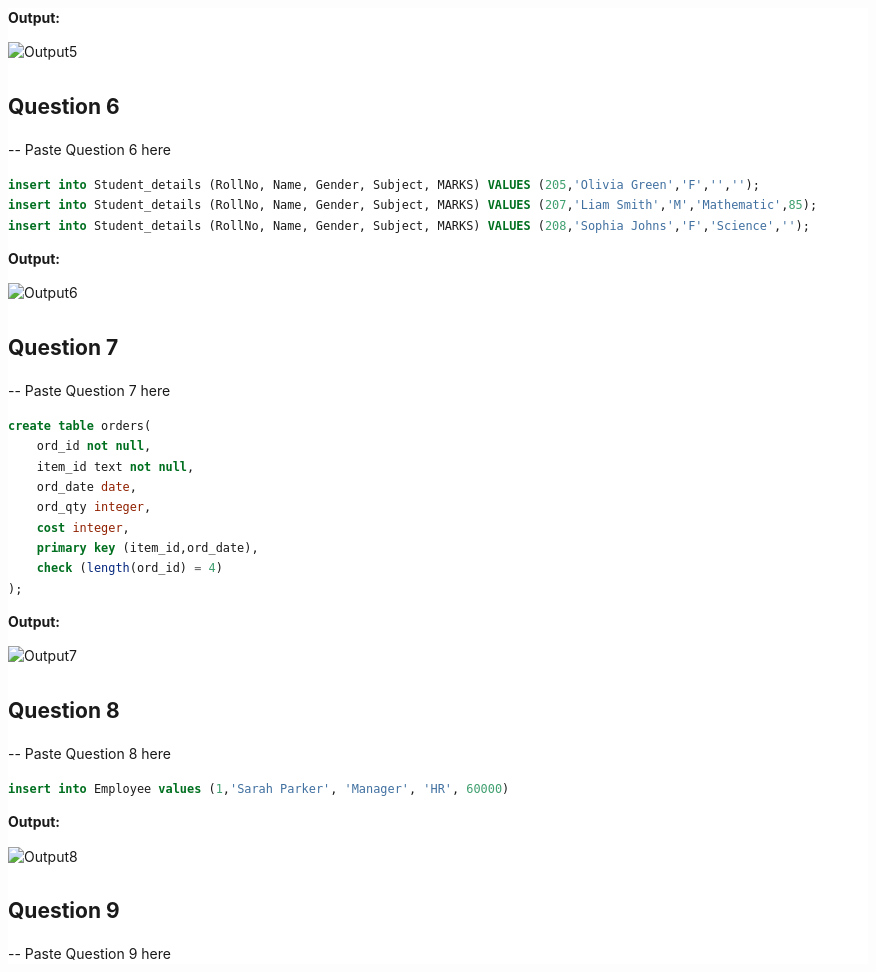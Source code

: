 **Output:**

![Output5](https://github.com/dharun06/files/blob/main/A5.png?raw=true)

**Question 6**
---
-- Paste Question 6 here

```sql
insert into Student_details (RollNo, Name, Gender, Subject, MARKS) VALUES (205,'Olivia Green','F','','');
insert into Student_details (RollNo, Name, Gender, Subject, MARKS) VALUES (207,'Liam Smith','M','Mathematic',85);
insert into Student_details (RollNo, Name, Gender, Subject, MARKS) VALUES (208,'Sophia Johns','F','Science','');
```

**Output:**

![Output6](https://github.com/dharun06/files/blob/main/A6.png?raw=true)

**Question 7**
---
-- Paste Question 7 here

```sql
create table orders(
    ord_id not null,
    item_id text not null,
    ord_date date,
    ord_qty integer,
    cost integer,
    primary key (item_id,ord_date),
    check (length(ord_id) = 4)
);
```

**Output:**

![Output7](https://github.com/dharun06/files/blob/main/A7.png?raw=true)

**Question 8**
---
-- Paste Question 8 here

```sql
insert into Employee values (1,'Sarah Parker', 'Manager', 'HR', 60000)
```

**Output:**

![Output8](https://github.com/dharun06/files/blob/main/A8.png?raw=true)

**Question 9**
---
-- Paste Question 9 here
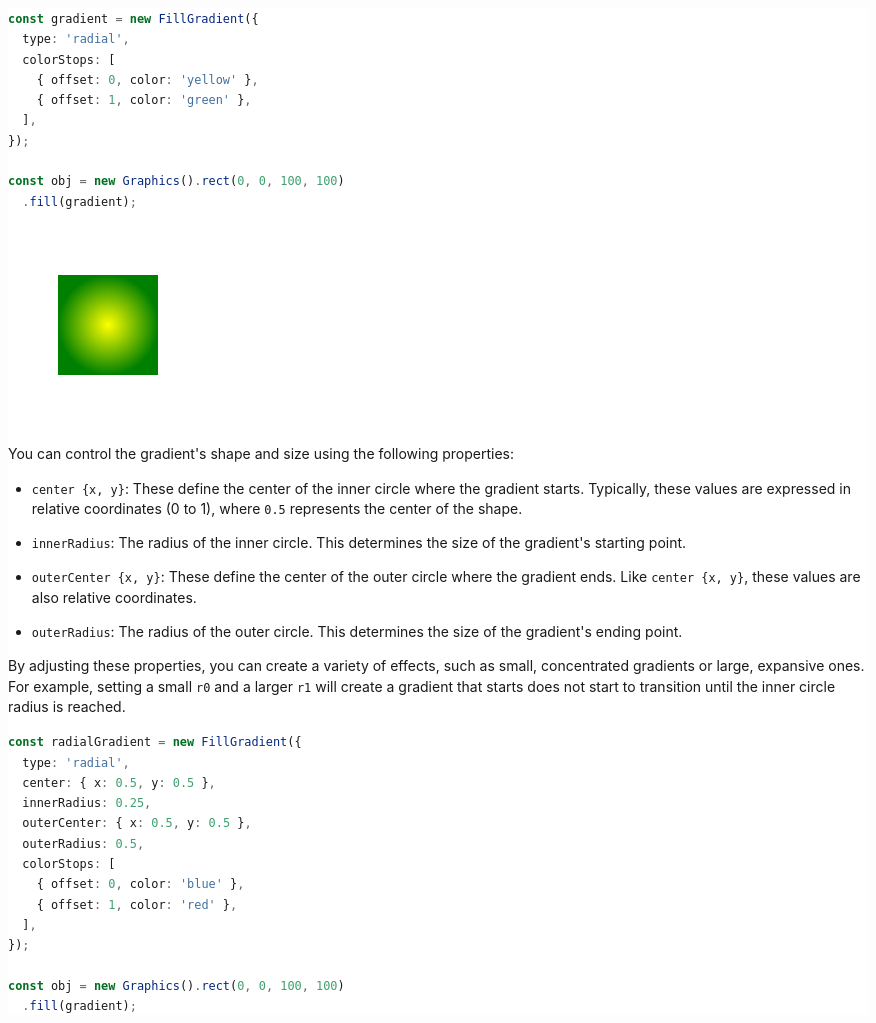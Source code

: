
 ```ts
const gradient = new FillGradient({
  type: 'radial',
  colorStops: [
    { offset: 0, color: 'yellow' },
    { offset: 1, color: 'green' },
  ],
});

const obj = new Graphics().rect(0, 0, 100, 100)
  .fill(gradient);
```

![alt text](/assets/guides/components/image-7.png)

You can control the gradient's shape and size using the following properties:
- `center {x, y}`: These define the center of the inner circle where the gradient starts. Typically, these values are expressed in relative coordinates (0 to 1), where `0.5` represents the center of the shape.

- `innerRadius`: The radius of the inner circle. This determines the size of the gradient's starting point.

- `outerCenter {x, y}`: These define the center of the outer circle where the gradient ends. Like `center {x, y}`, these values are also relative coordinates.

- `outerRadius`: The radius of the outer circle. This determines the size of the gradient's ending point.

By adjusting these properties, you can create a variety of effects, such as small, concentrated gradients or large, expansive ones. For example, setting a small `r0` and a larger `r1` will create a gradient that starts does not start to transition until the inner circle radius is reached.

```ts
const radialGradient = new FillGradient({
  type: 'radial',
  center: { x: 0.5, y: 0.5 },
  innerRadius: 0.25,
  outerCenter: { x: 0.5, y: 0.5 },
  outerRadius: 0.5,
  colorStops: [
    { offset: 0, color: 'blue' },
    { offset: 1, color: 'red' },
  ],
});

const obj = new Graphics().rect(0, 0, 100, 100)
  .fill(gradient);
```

+ + + + +

• _Work required_: Produce the entries again, word for word, without any of their pictures.

• _Expected answer_:
Source code

: **Output:**

![Output5](https://github.com/dharun06/files/blob/main/A5.png?raw=true)

**Question 6**
---
-- Paste Question 6 here

```sql
insert into Student_details (RollNo, Name, Gender, Subject, MARKS) VALUES (205,'Olivia Green','F','','');
insert into Student_details (RollNo, Name, Gender, Subject, MARKS) VALUES (207,'Liam Smith','M','Mathematic',85);
insert into Student_details (RollNo, Name, Gender, Subject, MARKS) VALUES (208,'Sophia Johns','F','Science','');
```

**Output:**

![Output6](https://github.com/dharun06/files/blob/main/A6.png?raw=true)

**Question 7**
---
-- Paste Question 7 here

```sql
create table orders(
    ord_id not null,
    item_id text not null,
    ord_date date,
    ord_qty integer,
    cost integer,
    primary key (item_id,ord_date),
    check (length(ord_id) = 4)
);
```

**Output:**

![Output7](https://github.com/dharun06/files/blob/main/A7.png?raw=true)

**Question 8**
---
-- Paste Question 8 here

```sql
insert into Employee values (1,'Sarah Parker', 'Manager', 'HR', 60000)
```

**Output:**

![Output8](https://github.com/dharun06/files/blob/main/A8.png?raw=true)

**Question 9**
---
-- Paste Question 9 here
Source code

:
 ```ts
const gradient = new FillGradient({
  type: 'radial',
  colorStops: [
    { offset: 0, color: 'yellow' },
    { offset: 1, color: 'green' },
  ],
});

const obj = new Graphics().rect(0, 0, 100, 100)
  .fill(gradient);
```

![alt text](/assets/guides/components/image-7.png)

You can control the gradient's shape and size using the following properties:
- `center {x, y}`: These define the center of the inner circle where the gradient starts. Typically, these values are expressed in relative coordinates (0 to 1), where `0.5` represents the center of the shape.

- `innerRadius`: The radius of the inner circle. This determines the size of the gradient's starting point.

- `outerCenter {x, y}`: These define the center of the outer circle where the gradient ends. Like `center {x, y}`, these values are also relative coordinates.

- `outerRadius`: The radius of the outer circle. This determines the size of the gradient's ending point.

By adjusting these properties, you can create a variety of effects, such as small, concentrated gradients or large, expansive ones. For example, setting a small `r0` and a larger `r1` will create a gradient that starts does not start to transition until the inner circle radius is reached.

```ts
const radialGradient = new FillGradient({
  type: 'radial',
  center: { x: 0.5, y: 0.5 },
  innerRadius: 0.25,
  outerCenter: { x: 0.5, y: 0.5 },
  outerRadius: 0.5,
  colorStops: [
    { offset: 0, color: 'blue' },
    { offset: 1, color: 'red' },
  ],
});

const obj = new Graphics().rect(0, 0, 100, 100)
  .fill(gradient);
```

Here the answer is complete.